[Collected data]
================================
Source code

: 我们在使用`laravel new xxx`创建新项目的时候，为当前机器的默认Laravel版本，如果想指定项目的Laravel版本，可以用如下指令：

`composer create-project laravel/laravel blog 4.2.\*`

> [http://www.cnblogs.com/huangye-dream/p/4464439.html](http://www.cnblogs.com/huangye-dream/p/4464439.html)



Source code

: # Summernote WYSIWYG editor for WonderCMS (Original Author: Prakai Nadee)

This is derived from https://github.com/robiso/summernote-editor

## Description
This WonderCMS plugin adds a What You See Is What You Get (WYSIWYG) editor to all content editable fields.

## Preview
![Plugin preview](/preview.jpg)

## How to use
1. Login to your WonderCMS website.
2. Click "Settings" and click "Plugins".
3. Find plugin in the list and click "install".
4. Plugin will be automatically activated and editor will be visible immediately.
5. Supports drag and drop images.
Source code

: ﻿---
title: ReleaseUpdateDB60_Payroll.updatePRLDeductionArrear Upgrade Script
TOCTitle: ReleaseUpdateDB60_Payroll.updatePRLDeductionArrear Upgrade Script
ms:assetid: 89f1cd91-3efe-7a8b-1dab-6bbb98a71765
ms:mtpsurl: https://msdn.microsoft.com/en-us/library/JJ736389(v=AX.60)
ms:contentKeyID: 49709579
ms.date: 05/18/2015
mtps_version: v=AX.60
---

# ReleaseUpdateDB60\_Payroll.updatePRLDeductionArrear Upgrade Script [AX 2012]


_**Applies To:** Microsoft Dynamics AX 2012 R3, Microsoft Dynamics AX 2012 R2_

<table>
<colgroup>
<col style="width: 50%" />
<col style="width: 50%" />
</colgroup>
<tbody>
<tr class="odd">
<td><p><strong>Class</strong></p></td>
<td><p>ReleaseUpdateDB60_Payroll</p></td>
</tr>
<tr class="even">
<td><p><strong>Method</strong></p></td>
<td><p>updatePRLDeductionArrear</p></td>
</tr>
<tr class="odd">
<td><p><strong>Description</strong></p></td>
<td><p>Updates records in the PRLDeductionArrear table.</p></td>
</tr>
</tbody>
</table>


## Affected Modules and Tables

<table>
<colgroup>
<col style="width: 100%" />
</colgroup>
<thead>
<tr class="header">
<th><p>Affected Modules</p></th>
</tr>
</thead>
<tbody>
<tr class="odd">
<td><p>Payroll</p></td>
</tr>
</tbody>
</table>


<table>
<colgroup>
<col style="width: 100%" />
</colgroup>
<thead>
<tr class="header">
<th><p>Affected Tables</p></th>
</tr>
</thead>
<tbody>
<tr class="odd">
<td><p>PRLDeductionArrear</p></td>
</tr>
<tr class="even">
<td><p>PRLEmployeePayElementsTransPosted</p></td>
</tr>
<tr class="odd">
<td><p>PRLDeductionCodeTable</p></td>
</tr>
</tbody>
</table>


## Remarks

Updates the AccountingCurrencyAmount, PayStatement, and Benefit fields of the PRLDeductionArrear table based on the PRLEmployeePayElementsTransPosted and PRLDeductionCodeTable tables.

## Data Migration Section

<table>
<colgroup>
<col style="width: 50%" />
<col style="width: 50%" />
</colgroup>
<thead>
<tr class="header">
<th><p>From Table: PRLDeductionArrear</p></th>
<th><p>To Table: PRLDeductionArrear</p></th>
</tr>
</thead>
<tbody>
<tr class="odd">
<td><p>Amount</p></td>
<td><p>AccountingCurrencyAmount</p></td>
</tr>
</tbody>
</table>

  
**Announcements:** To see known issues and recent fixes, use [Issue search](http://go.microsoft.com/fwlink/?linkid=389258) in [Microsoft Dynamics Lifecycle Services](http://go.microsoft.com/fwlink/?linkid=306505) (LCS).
================================
Task brief
The lines above, starting at the one with "create-project laravel/laravel blog" and ending at the one with "4. Plugin will", are the only ones to return, exactly as written.

Task result
`composer create-project laravel/laravel blog 4.2.\*`

> [http://www.cnblogs.com/huangye-dream/p/4464439.html](http://www.cnblogs.com/huangye-dream/p/4464439.html)



Source code

: # Summernote WYSIWYG editor for WonderCMS (Original Author: Prakai Nadee)

This is derived from https://github.com/robiso/summernote-editor

## Description
This WonderCMS plugin adds a What You See Is What You Get (WYSIWYG) editor to all content editable fields.

## Preview
![Plugin preview](/preview.jpg)

## How to use
1. Login to your WonderCMS website.
2. Click "Settings" and click "Plugins".
3. Find plugin in the list and click "install".
4. Plugin will be automatically activated and editor will be visible immediately.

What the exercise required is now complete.